▶ _YOUR OBJECTIVE_
Your answer should be every line below that includes the word "branches".

▶ _MATERIAL SHOWN_
*** Begin section ***
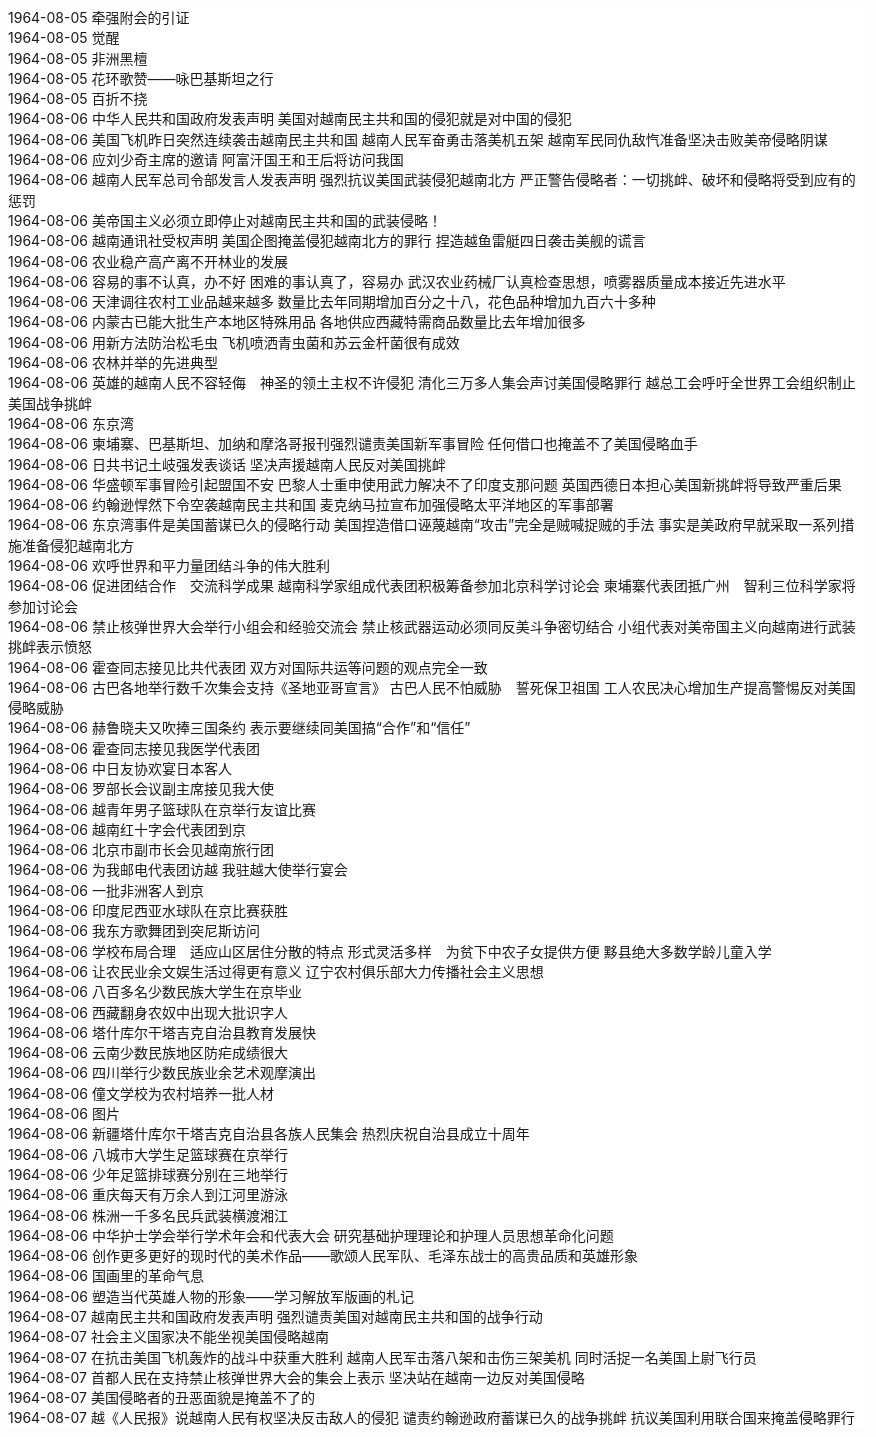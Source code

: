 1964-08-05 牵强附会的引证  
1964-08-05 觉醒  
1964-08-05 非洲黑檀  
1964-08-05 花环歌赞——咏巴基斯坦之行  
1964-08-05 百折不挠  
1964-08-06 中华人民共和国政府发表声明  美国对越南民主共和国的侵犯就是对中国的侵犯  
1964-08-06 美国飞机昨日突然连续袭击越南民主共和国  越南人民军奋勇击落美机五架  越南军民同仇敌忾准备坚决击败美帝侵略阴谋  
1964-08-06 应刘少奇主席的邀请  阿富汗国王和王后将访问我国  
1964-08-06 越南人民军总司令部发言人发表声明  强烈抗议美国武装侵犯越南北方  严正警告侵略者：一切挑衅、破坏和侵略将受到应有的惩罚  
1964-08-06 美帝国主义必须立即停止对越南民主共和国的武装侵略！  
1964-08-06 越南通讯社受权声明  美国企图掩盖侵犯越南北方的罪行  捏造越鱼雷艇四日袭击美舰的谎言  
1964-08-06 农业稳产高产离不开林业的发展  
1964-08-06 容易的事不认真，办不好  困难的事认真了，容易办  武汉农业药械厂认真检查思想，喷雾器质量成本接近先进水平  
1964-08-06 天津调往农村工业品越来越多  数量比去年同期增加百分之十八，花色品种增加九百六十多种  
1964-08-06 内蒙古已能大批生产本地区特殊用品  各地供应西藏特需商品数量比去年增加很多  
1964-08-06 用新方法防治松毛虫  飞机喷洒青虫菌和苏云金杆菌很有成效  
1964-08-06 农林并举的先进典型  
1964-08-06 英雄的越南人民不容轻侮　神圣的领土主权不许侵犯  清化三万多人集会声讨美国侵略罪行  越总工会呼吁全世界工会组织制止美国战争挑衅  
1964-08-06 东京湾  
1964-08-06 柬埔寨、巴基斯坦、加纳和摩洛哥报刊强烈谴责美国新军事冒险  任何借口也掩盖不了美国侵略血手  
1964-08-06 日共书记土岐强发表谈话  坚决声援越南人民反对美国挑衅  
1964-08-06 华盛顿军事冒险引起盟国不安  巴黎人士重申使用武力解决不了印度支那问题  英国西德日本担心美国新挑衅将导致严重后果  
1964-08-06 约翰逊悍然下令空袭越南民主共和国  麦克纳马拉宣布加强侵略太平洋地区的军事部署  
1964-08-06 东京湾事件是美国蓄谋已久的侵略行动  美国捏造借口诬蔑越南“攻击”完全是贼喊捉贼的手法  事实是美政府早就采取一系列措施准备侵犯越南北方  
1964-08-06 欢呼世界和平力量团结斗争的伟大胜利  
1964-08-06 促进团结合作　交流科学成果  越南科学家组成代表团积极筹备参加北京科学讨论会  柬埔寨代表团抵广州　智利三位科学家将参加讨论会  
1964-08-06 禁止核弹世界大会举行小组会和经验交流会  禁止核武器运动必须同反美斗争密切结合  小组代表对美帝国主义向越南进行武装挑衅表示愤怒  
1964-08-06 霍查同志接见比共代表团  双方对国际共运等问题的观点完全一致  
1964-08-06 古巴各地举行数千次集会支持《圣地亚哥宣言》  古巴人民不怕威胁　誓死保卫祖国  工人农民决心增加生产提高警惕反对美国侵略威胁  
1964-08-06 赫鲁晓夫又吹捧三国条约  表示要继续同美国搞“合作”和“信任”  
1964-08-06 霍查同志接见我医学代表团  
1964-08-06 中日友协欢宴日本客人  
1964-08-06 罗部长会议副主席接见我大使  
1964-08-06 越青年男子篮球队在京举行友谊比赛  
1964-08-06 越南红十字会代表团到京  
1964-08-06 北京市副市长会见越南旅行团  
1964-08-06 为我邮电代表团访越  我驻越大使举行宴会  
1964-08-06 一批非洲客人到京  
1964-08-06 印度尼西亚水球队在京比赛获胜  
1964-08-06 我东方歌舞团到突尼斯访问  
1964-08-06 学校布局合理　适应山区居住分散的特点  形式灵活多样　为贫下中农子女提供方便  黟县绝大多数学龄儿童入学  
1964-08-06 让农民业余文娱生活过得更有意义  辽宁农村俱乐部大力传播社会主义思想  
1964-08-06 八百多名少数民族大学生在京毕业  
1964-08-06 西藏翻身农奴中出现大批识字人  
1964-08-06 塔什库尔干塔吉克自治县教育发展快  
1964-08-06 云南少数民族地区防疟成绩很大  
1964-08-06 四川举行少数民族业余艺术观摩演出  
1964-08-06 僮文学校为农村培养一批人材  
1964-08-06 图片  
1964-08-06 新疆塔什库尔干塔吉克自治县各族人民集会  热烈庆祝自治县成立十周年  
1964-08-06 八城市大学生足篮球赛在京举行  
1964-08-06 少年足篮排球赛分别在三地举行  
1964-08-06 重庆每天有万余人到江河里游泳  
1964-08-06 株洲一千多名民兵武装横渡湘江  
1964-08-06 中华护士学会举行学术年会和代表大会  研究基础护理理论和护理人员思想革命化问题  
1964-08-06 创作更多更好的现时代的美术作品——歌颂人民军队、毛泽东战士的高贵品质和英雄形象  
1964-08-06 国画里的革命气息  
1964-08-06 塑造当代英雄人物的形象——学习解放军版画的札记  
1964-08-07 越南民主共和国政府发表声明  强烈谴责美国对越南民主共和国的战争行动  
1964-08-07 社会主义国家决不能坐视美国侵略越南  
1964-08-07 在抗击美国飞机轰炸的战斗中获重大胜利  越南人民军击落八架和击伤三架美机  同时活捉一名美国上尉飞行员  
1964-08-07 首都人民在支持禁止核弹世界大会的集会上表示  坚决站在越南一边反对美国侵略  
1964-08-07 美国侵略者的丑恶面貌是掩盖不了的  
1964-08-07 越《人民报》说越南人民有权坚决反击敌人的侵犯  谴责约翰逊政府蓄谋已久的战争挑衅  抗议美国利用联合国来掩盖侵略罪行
*** End section ***
*** Begin section ***
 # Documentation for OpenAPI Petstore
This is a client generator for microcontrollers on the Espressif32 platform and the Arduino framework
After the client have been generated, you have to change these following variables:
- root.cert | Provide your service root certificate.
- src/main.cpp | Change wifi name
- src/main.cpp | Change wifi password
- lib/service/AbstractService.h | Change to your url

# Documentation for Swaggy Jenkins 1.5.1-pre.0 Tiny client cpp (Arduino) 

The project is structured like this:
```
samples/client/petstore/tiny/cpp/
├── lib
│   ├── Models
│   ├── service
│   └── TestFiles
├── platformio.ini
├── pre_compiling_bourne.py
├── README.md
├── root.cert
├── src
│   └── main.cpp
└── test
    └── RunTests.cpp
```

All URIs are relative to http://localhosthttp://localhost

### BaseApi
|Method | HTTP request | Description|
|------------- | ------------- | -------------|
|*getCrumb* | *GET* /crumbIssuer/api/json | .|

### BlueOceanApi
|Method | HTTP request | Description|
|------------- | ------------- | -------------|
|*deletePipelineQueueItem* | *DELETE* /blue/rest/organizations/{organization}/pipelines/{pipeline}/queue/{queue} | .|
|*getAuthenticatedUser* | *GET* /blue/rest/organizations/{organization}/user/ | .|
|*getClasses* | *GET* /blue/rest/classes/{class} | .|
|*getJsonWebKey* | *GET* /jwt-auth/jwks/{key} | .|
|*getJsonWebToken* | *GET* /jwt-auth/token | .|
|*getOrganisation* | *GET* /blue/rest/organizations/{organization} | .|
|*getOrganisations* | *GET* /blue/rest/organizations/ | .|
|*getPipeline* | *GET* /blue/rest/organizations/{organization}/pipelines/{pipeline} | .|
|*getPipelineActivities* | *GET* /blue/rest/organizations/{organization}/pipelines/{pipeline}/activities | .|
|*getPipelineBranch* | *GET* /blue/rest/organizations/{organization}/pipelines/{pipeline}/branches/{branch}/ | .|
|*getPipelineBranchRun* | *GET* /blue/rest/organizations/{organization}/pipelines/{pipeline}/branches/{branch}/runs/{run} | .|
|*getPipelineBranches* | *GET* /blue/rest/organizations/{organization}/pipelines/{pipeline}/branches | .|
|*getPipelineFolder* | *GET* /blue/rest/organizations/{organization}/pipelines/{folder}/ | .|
*** End section ***
▶ _ANSWER TO THIS TASK_
|*getPipelineBranch* | *GET* /blue/rest/organizations/{organization}/pipelines/{pipeline}/branches/{branch}/ | .|
|*getPipelineBranchRun* | *GET* /blue/rest/organizations/{organization}/pipelines/{pipeline}/branches/{branch}/runs/{run} | .|
|*getPipelineBranches* | *GET* /blue/rest/organizations/{organization}/pipelines/{pipeline}/branches | .|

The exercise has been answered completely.